La compañía japonesa Capcom ha dejado clara su postura frente a la inteligencia artificial en videojuegos, asegurando que no utilizará contenido generado por IA dentro de sus títulos, incluyendo proyectos recientes como Resident Evil Requiem. Esta declaración surge tras cuestionamientos en su más reciente reunión con inversionistas, donde la empresa reafirmó su compromiso con el trabajo creativo humano en sus productos finales.
Sin embargo, el estudio también confirmó que sí aprovechará la IA generativa como herramienta interna, enfocándose en mejorar la eficiencia y productividad durante el desarrollo. Esto incluye áreas como gráficos, sonido y programación, donde la tecnología puede acelerar procesos repetitivos sin reemplazar el trabajo artístico principal.
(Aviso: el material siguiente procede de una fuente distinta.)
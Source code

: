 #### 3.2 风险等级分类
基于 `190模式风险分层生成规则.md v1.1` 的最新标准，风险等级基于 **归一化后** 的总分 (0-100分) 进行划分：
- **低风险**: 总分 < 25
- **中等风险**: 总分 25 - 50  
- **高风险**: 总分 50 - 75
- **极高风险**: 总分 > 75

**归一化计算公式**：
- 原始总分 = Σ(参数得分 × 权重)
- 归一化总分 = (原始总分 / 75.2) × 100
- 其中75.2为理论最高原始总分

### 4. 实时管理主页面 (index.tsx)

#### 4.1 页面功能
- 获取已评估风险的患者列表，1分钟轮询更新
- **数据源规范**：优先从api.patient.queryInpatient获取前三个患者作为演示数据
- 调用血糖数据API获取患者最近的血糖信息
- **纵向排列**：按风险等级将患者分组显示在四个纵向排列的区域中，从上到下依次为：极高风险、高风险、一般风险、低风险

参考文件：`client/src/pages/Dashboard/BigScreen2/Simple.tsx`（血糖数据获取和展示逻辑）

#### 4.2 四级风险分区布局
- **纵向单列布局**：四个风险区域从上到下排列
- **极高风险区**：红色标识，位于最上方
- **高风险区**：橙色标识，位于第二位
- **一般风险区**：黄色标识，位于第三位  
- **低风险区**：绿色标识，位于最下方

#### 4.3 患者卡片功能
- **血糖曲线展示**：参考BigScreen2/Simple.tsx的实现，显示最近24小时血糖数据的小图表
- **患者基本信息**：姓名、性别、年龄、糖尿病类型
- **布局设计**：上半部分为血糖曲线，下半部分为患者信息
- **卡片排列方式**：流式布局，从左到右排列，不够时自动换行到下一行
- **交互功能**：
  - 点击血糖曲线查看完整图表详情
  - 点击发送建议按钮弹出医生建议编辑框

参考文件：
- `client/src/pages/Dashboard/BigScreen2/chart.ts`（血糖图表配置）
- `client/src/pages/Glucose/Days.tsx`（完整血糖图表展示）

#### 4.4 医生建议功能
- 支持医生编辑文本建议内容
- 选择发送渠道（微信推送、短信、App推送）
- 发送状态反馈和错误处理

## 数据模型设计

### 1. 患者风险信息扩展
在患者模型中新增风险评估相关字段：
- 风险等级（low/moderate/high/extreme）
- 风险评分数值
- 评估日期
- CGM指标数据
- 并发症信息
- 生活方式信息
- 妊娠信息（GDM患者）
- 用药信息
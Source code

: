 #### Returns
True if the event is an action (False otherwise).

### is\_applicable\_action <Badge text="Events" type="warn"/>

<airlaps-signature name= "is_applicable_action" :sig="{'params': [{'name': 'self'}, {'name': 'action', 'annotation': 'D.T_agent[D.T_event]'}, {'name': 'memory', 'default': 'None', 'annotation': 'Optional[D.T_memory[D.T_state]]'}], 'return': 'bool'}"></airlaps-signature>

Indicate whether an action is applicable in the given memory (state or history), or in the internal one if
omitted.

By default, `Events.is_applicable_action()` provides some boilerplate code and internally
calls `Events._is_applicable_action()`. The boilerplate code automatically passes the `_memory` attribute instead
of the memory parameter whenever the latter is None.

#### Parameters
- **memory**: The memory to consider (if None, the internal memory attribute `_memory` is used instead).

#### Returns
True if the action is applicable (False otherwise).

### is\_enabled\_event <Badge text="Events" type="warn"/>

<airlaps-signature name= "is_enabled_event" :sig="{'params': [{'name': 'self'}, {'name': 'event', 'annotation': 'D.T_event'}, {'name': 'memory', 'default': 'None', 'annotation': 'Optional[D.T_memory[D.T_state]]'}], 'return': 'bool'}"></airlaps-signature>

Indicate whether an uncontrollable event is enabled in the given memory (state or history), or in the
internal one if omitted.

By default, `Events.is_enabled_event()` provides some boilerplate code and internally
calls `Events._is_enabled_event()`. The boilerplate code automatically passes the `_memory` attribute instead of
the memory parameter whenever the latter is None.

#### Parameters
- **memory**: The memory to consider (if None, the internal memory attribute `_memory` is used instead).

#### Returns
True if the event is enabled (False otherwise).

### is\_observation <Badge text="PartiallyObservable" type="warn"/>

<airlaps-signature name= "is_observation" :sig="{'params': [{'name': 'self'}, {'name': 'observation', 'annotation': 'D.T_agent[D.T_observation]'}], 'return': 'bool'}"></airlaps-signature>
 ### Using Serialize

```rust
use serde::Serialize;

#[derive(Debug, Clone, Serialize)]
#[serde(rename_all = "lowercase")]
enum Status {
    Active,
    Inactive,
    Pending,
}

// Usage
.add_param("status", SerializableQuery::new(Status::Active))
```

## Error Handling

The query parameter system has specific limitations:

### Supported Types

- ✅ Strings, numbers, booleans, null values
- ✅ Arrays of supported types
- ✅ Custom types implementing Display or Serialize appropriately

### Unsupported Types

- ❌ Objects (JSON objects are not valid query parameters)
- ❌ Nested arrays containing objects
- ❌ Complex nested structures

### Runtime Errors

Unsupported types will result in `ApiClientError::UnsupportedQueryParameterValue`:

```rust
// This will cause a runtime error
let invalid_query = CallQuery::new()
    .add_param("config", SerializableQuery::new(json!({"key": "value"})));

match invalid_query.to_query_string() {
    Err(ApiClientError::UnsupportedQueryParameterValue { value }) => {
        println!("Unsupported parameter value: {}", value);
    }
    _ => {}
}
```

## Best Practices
Uno de los usos más destacados es un sistema basado en la nube que permite generar ideas para entornos y elementos del juego, una tarea que puede requerir miles de propuestas creativas antes de llegar al resultado final. De esta forma, la IA se convierte en un apoyo para los desarrolladores, quienes siguen siendo responsables de crear los assets definitivos y dar forma a la experiencia final.
La decisión de Capcom refleja el delicado equilibrio que enfrenta la industria: adoptar nuevas tecnologías sin perder la esencia creativa. En un contexto donde la IA en gaming genera tanto entusiasmo como polémica, la compañía busca posicionarse como un punto medio, apostando por la innovación sin comprometer la identidad artística de sus juegos.